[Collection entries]
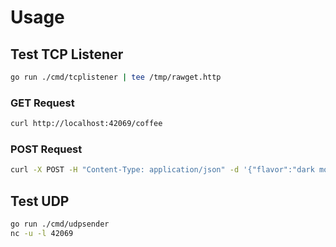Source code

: 
# Usage

## Test TCP Listener 
``` sh
go run ./cmd/tcplistener | tee /tmp/rawget.http
```

### GET Request
``` sh
curl http://localhost:42069/coffee 
```

### POST Request
``` sh
curl -X POST -H "Content-Type: application/json" -d '{"flavor":"dark mode"}' http://localhost:42069/coffee
```

## Test UDP 
``` sh
go run ./cmd/udpsender
nc -u -l 42069
```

The task
Transcribe all of the entries word for word, but skip any pictures they contain.

Finished exercise
Source code

: 
# Usage

## Test TCP Listener 
``` sh
go run ./cmd/tcplistener | tee /tmp/rawget.http
```

### GET Request
``` sh
curl http://localhost:42069/coffee 
```

### POST Request
``` sh
curl -X POST -H "Content-Type: application/json" -d '{"flavor":"dark mode"}' http://localhost:42069/coffee
```

## Test UDP 
``` sh
go run ./cmd/udpsender
nc -u -l 42069
```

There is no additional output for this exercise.